== Data for the task ==
==================================================

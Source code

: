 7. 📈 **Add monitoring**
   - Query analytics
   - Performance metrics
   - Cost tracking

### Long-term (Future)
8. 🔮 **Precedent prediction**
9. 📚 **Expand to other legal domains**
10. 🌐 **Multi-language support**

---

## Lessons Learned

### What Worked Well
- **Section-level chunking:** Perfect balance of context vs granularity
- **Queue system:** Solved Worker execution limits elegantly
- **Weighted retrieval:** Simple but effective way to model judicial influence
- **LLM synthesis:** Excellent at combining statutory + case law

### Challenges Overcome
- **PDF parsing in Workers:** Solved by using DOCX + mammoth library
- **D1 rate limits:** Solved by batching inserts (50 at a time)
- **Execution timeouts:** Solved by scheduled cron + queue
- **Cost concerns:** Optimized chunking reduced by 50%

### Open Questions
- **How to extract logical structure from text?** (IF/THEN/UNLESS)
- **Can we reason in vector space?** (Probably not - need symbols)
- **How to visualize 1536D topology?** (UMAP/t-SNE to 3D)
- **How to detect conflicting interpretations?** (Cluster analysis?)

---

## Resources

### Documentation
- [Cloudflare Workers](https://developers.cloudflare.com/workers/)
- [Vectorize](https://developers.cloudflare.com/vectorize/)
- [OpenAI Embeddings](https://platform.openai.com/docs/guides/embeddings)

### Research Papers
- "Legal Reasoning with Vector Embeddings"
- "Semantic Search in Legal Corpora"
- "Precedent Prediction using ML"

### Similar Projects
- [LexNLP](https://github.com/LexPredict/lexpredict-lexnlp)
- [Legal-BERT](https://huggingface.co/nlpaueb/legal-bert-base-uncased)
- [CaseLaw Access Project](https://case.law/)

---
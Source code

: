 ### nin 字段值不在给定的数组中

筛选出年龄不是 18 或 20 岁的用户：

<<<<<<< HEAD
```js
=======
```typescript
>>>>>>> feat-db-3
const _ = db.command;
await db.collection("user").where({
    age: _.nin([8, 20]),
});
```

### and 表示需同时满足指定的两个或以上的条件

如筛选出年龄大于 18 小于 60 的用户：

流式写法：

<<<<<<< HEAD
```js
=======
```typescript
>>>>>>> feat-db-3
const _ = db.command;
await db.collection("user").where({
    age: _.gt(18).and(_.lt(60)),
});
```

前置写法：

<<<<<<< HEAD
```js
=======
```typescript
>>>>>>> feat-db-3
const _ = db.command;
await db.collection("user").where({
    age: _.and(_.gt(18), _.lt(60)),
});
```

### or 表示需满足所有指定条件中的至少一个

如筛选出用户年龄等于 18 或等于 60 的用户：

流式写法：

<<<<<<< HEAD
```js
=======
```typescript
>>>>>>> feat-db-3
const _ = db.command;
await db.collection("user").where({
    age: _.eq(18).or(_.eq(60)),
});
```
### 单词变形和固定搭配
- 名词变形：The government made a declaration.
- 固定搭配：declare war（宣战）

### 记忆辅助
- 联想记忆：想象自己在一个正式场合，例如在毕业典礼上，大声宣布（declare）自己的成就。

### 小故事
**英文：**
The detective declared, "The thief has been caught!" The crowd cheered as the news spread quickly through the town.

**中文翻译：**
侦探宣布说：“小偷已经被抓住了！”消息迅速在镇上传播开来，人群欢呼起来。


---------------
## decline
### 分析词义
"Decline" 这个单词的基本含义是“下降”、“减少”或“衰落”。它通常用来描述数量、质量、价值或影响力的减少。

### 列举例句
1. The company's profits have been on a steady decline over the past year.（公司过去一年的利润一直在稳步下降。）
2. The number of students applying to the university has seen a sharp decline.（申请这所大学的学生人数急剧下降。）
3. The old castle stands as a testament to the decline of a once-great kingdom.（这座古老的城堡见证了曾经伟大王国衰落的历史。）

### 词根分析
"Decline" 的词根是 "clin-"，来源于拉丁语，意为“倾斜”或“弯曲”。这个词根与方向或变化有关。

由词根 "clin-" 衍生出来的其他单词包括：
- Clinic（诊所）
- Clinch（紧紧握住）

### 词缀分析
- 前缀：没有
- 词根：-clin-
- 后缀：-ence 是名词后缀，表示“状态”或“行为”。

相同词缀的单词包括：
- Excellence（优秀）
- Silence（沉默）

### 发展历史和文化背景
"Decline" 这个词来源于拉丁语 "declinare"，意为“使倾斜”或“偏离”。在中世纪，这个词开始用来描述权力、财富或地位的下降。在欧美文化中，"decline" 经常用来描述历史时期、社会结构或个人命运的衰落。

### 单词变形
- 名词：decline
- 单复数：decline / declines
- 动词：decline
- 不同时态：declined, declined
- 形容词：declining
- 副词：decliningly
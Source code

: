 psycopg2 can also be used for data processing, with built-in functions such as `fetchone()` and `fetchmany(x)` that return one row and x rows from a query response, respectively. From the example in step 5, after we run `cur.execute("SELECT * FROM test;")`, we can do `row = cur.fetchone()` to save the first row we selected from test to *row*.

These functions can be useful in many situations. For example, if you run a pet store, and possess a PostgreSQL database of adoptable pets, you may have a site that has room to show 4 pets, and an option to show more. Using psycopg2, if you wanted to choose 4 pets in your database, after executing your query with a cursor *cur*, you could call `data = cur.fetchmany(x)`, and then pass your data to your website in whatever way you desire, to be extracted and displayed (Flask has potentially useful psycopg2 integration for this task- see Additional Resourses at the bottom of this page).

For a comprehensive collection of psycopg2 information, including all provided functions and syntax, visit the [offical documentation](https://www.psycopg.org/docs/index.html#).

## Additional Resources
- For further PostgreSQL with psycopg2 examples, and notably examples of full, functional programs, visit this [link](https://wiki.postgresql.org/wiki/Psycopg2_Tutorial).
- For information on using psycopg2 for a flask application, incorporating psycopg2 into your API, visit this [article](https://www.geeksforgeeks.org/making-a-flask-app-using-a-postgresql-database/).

==================================================

== Work order ==
In the listing above, find the line containing "1. The company's" and the line containing "2. The number", then quote both, plus every line between them, exactly as written.

== Task output ==
1. The company's profits have been on a steady decline over the past year.（公司过去一年的利润一直在稳步下降。）
2. The number of students applying to the university has seen a sharp decline.（申请这所大学的学生人数急剧下降。）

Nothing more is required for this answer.